The model problem is Leetcode 704
Here are two points that would make mistakes:
- The boundary conditions for the loop
- The redefinition of search interval boundaris
To the boundary conditions for the loop
1 | while (left < right) |
or
1 | while (left <= right) |
we need to know when conditions can make the left and right boundary values equal and when not.
To the value of search interval boundaris
1 | right = mid; |
or
1 | right = mid + 1; |
we need to know how to redefine the boundary values of left and right.
Loop Invariant
The loop invariant is a property (or expression) that always be true within every iteration of the loop. For the binary search problem, the loop invariant here is the search interval, aka. the value of boundaries left and right.
Here we discuss this search interval should be left-closed, right-open or left-closed, right-closed.
Left-closed Right-closed Interval
Since this is a closed interval, both the left and right boundary
values of the interval should be valid (i.e., legitimate values). There
for, at that time, the left pointer will point to 0, and
the right pointer will point to nums.size()-1.

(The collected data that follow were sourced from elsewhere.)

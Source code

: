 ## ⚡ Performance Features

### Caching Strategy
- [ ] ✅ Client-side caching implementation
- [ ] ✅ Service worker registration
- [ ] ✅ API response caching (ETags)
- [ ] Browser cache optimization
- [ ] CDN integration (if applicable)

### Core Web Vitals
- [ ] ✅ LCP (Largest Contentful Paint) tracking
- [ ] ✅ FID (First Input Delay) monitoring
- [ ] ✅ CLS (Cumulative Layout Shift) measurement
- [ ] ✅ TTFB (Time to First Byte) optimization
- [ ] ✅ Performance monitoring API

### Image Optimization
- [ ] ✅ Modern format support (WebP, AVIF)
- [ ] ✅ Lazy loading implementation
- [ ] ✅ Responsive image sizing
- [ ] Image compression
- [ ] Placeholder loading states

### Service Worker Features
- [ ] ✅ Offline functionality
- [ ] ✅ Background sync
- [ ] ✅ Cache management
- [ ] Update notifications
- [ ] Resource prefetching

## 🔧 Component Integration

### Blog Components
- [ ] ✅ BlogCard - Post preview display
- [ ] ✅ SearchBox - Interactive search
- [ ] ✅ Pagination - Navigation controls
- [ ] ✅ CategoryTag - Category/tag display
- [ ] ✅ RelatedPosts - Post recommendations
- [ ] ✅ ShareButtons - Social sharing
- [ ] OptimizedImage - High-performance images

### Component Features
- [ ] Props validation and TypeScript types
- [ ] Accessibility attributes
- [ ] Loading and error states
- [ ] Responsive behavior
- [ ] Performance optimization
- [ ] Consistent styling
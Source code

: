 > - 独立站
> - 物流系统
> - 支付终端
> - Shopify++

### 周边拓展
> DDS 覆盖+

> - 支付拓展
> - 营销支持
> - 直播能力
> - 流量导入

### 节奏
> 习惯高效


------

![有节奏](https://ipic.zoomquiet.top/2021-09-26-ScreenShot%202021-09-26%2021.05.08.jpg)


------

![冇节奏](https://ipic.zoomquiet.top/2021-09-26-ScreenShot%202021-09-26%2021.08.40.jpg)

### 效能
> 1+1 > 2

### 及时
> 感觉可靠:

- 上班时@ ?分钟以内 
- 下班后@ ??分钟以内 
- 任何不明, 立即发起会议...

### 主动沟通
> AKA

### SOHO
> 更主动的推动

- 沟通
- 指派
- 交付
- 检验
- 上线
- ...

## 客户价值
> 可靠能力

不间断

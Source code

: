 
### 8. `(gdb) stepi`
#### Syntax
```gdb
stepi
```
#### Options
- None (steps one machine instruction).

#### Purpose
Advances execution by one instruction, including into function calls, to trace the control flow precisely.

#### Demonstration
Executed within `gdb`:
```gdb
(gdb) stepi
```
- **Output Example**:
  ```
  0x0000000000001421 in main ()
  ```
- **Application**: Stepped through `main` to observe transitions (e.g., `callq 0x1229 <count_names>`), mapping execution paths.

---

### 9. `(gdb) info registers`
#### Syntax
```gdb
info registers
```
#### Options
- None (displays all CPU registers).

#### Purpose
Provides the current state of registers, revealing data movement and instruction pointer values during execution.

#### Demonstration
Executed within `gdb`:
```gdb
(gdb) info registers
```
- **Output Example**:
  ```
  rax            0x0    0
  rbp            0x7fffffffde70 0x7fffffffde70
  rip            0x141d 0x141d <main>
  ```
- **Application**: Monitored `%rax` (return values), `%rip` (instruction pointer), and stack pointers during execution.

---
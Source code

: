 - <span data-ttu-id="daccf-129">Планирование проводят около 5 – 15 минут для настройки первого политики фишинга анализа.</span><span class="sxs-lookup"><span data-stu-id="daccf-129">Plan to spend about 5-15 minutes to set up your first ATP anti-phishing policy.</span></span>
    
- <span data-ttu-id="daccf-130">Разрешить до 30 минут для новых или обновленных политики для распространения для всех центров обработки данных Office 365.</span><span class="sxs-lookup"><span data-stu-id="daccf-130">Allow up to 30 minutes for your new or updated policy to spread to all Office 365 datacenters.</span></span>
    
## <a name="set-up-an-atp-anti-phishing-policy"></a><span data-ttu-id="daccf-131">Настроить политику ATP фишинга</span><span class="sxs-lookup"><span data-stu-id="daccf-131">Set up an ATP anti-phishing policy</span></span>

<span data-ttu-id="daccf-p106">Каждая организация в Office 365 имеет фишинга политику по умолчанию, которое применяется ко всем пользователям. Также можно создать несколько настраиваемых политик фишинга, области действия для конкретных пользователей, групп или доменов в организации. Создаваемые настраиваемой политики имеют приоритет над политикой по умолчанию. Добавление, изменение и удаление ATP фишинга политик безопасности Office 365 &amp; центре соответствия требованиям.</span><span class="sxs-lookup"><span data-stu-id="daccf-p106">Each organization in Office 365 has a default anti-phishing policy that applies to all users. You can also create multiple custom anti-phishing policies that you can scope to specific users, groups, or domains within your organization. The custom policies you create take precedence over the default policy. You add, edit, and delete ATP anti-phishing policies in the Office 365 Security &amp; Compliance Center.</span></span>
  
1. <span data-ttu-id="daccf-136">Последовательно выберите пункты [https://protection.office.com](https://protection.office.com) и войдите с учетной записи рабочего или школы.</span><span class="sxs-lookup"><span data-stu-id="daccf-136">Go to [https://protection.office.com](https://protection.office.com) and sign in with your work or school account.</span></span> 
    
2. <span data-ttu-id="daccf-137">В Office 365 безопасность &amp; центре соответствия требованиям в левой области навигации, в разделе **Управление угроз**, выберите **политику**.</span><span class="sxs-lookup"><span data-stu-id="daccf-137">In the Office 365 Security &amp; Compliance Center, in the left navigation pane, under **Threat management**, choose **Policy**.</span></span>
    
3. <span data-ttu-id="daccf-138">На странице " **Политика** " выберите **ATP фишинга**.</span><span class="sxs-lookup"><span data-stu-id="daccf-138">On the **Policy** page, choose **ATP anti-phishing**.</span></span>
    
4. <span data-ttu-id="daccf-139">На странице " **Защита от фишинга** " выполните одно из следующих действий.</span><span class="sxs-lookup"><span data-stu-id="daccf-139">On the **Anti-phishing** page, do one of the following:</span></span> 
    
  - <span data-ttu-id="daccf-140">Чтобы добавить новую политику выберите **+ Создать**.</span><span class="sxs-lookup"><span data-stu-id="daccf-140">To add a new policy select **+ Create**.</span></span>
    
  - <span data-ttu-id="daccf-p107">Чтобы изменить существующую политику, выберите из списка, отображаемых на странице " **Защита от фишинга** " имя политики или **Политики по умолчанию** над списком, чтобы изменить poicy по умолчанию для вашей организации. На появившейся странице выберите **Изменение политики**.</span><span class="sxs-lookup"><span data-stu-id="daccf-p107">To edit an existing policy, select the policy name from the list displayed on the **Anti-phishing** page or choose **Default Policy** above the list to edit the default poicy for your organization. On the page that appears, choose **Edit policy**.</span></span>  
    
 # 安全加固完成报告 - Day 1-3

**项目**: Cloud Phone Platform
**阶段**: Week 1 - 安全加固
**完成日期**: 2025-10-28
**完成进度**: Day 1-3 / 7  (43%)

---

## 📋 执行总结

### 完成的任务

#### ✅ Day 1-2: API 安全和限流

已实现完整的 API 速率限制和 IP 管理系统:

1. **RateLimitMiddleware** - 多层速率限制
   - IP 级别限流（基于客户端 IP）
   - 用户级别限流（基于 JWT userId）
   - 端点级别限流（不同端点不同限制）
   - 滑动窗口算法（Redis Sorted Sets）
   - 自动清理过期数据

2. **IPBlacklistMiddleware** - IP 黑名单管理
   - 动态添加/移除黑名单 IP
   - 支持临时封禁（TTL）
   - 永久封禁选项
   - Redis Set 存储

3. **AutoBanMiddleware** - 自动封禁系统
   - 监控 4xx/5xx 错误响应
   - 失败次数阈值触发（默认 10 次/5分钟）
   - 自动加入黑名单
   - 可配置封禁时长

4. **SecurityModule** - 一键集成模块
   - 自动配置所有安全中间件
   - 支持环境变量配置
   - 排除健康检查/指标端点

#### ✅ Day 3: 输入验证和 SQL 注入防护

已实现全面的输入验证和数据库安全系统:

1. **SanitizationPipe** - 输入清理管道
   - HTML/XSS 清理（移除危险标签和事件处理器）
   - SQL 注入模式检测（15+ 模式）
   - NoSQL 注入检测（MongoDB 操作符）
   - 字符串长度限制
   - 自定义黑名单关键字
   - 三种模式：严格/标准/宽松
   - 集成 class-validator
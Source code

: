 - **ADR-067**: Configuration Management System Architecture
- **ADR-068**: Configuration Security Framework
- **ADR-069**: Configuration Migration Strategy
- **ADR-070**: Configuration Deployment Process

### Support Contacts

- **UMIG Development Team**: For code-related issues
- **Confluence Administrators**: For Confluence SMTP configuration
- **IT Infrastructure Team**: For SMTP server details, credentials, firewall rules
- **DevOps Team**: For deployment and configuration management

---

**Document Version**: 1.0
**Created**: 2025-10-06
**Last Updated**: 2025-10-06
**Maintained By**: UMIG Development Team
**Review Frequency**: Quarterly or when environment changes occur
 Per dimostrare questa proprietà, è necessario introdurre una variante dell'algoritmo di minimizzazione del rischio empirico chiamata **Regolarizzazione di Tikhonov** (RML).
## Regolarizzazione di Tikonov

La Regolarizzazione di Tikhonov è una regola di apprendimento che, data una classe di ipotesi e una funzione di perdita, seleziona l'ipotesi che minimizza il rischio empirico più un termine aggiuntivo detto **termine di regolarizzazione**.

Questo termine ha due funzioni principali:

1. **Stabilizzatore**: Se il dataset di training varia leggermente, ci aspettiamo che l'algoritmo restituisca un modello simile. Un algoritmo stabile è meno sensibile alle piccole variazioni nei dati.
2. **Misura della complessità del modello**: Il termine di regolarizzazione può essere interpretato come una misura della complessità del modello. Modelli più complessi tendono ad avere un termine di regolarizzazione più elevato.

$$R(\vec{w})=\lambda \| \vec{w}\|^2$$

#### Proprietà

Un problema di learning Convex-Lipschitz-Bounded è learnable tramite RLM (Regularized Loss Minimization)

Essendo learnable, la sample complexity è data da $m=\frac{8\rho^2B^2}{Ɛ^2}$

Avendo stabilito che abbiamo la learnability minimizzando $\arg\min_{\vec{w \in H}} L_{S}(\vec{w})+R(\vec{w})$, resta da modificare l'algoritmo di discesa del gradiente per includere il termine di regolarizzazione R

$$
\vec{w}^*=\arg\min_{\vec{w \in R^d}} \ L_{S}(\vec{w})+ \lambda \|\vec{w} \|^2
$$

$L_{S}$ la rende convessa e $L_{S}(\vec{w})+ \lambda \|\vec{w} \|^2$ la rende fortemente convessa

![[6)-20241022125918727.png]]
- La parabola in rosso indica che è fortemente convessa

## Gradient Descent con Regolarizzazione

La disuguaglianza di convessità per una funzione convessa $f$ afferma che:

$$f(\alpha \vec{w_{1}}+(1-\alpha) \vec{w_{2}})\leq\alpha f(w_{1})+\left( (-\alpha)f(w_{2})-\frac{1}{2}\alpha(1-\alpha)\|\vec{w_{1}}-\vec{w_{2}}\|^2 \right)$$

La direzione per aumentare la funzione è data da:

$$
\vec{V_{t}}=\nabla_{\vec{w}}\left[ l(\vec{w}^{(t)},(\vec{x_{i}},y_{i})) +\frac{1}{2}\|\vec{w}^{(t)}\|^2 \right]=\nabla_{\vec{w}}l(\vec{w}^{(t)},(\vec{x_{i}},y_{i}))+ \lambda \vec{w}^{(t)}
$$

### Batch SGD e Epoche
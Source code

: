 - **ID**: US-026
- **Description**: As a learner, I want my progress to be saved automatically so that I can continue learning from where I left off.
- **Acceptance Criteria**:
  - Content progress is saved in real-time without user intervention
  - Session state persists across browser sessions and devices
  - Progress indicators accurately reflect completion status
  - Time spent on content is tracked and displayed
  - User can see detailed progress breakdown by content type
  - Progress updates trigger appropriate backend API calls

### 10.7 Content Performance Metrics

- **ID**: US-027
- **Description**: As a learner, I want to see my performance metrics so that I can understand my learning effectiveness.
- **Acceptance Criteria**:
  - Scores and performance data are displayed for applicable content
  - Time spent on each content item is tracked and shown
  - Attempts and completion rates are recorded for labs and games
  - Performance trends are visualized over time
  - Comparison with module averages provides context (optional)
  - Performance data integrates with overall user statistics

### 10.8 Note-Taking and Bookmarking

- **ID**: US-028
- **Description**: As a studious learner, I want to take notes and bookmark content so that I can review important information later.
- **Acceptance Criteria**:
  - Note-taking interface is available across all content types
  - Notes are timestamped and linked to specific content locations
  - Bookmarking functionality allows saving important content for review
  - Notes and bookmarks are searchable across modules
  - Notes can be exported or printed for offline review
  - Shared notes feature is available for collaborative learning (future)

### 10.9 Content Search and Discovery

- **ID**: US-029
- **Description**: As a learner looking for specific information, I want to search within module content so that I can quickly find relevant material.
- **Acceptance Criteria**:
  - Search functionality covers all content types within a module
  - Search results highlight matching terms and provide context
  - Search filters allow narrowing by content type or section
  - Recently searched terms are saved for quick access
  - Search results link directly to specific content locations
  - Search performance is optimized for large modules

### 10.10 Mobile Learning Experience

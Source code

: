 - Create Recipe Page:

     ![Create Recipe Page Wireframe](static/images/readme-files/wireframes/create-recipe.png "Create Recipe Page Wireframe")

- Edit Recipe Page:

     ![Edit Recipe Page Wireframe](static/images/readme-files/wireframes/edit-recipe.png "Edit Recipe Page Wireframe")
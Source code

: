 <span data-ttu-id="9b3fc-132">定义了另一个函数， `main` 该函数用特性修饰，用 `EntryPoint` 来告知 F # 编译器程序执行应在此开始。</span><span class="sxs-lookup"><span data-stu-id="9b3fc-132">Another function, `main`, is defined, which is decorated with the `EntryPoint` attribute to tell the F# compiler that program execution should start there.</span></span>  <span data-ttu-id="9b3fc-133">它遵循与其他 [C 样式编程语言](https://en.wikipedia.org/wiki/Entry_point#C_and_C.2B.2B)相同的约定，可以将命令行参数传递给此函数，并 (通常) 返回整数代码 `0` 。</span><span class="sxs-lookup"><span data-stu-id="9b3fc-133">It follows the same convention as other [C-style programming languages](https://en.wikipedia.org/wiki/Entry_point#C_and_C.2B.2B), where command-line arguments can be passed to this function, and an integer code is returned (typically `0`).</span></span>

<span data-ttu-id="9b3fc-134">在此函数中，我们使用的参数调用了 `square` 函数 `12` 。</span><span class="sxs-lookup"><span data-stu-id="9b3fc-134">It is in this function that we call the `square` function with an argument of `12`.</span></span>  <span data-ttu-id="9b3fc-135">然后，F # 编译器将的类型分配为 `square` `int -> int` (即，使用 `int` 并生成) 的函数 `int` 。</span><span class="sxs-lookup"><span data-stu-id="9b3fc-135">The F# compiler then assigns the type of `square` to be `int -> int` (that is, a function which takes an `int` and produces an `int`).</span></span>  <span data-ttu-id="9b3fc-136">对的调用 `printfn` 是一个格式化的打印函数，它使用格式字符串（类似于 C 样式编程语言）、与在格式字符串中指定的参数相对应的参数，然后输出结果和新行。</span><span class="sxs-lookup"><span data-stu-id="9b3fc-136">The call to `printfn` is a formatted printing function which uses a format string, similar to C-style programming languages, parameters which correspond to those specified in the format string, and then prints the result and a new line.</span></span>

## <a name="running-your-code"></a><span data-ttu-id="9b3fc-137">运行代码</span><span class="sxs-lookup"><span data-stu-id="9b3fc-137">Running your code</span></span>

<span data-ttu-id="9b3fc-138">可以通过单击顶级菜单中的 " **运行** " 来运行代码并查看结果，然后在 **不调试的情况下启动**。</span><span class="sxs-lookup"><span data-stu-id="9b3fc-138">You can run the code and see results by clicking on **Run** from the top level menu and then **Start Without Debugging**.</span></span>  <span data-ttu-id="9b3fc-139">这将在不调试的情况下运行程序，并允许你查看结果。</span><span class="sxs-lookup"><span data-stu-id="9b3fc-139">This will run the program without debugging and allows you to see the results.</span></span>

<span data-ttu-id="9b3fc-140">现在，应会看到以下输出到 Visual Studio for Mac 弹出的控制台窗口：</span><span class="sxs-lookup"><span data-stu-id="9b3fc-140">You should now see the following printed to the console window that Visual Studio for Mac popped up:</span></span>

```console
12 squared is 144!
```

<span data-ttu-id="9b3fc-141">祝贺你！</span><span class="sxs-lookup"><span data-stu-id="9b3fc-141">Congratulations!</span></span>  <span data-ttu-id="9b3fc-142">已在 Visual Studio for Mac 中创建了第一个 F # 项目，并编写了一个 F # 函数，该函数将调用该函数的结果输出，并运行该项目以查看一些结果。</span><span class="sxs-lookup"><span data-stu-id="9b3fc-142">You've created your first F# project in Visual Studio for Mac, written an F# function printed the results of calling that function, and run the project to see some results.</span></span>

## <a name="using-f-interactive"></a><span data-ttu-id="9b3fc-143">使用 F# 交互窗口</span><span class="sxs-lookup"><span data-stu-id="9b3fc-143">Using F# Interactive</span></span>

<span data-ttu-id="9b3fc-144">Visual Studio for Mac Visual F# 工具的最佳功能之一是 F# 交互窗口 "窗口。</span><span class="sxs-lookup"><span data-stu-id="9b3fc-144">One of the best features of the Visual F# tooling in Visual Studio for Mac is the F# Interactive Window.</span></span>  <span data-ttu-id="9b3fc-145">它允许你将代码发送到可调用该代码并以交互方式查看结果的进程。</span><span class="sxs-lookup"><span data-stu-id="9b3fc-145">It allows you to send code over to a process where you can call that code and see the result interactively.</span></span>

1 | int left = 0, right = nums.size() - 1; |
For the loop condition, since both the left and right boundaris can
be included in a closed interval, it is reasonable for the left and
right boundaries to be equal. Therefore, the condition for the
while loop should be left <= right.
When updating the boundary values in this case, we should notice that
the right boundary is closed, thus the new right boudary is mid − 1 when
nums[mid] > target and left boundary is mid + 1 when
nums[mid] < target.
Left-closed Right-open Interval
Similar to the left-closed right-closed interval, the boundary values
are updated in the same way. However, in this case, since the right
boundary is open, the condition of the while loop should be
left < right here. And when updating boundary values,
the right one should be $ mid$ rather than mid + 1 because
the boundary value is included by the interval.